As incomes rise in India, more consumers will be able to afford computing products, said Ajay Gupta, director of HP Laboratories India in Bangalore. But those products must be both inexpensive and functional, posing an engineering challenge for software and hardware manufacturers eager for new markets.
Governments will be a large share of the computing market, seeking to use IT to augment educational systems and simplify data collection tasks such as census surveys.
One promising application is paper-based document authentication. Physical documents are a mainstay in developing countries, but authenticating papers such as loan applications and university certificates is difficult.

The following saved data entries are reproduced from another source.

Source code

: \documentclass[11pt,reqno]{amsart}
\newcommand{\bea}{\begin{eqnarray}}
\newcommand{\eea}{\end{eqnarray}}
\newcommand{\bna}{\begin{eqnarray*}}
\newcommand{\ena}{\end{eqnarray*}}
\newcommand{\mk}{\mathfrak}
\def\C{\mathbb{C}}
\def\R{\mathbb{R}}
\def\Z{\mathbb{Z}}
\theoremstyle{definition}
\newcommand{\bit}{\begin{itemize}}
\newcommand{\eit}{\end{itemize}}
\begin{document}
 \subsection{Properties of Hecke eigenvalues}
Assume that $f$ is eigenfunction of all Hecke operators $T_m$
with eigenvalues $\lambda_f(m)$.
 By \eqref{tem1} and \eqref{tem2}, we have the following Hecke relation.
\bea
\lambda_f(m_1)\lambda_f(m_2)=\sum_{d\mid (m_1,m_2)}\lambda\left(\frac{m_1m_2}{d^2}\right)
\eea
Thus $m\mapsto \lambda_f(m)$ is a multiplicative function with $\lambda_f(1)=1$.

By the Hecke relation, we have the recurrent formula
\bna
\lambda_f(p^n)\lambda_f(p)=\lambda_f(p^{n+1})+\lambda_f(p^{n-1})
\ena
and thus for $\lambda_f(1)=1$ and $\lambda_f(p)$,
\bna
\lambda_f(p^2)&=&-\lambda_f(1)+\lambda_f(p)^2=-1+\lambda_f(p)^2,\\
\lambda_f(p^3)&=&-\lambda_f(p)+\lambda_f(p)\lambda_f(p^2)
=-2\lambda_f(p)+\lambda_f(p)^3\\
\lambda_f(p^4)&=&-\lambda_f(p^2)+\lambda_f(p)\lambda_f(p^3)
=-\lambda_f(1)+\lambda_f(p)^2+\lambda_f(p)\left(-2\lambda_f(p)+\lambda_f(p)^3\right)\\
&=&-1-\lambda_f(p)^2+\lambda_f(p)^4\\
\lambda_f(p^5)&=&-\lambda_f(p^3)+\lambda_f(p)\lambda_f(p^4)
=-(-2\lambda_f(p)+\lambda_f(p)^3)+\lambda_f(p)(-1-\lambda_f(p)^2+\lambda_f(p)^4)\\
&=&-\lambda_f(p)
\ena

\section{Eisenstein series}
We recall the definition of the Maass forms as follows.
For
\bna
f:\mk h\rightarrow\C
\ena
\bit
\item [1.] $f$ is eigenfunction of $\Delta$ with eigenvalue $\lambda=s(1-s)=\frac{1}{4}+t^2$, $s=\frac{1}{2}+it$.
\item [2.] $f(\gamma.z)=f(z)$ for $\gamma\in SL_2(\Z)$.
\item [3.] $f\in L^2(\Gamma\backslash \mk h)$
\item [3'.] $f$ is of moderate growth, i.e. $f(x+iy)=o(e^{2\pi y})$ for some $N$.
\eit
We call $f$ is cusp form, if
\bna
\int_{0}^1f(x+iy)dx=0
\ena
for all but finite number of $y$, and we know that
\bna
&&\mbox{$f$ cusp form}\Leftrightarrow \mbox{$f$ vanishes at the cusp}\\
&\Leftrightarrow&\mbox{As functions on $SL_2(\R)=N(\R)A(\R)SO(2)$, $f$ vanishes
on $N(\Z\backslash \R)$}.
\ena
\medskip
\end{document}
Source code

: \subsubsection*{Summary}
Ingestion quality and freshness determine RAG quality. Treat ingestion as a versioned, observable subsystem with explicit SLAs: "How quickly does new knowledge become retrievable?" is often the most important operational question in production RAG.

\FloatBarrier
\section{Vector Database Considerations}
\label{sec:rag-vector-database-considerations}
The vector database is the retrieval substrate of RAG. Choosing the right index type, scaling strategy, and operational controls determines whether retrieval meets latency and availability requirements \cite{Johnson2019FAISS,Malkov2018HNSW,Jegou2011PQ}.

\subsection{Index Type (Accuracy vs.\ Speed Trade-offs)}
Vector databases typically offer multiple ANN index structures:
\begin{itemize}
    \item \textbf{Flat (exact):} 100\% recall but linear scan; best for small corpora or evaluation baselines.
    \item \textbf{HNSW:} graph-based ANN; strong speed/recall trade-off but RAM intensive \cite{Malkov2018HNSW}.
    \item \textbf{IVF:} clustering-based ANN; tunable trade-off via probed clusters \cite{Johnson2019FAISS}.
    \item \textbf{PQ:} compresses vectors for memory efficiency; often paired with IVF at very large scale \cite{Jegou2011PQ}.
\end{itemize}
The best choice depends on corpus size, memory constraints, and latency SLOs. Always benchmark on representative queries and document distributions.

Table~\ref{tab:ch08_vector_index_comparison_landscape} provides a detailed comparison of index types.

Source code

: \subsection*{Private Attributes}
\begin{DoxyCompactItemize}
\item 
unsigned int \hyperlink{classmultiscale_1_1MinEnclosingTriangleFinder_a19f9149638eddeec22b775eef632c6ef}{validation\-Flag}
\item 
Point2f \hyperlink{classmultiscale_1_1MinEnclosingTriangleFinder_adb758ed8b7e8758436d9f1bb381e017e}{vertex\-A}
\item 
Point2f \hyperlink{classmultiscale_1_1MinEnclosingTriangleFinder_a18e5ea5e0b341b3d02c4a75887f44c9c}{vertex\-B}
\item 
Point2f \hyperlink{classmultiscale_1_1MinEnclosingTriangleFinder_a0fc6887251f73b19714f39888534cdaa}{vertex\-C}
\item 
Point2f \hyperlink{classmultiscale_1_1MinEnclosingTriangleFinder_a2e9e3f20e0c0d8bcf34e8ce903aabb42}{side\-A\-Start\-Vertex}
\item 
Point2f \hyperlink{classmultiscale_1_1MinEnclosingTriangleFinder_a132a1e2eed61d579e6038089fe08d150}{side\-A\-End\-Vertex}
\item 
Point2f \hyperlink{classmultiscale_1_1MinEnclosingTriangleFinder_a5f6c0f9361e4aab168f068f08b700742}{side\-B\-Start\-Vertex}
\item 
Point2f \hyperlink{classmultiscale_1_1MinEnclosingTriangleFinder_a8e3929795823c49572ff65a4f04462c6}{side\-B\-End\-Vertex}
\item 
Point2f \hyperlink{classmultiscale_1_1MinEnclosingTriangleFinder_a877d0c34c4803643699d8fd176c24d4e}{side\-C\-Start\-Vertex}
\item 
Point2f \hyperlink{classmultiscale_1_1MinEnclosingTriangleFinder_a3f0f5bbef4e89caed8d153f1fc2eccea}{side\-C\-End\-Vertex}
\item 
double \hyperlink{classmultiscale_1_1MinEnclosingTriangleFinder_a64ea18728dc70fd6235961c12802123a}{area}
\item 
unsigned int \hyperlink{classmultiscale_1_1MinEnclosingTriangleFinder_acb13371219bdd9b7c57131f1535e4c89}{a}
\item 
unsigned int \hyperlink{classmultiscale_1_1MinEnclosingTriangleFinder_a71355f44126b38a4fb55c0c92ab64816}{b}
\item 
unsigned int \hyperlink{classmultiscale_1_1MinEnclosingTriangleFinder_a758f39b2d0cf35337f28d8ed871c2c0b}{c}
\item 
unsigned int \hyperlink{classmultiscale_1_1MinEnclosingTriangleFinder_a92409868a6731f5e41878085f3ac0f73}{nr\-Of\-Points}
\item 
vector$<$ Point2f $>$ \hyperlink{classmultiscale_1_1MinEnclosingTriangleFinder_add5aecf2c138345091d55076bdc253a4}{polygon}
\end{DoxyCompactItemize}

HP has developed a two-dimensional bar code containing a document’s text in encrypted form. The bar code is machine-readable, running along one side of the document. When the document is scanned, the data is decoded, and it can be positively confirmed, Gupta said.
The technology is intended to provide a secure way to issue documents that are printed from Internet cafes in rural areas lacking a notary, HP said.
Another stumbling point has been the difficulty of adapting English-centered QWERTY keyboards to complex Indian languages and Indic scripts. Typing in Indic scripts is demanding, with two to three keystrokes required for just one syllable, Gupta said.
It’s a significant obstruction for widespread computer use. HP has designed “gesture-based keyboard,” a pen that uses a touch-sensitive pad to build syllables using the language’s base consonants. It was released to the market two weeks ago, Gupta said.
Hindi, spoken by about 400 million people in India, has 36 consonants. Strokes called maatras used in combination with those consonants make 1,500 distinct characters.
The pad has the base consonants, and when depressed, shows them on the screen. The maatras can be drawn on the pad, and the computer recognizes the syllable.
“This is the way we learn to write in India,” Gupta said. “The real beauty of this is its intuitiveness.”
The device, available for Hindi and Kannada languages, costs about 40 euros (US$48).
Insight into how India’s IT market will develop over the coming years can be found in how many consumers there buy a very untechnical product: shampoo, Gupta said.
Price-sensitive consumers in India choose single-use sachets rather than large bottles of shampoo, Gupta said. Demand exists, but not necessarily in the same quantity as in other markets, he said.
But consumers in India are not only concerned about cost but also quality, a trend IT manufacturers should note as they aim to satisfy the “critical mass of demand” predicted over the next 20 to 40 years in developing countries, Gupta said.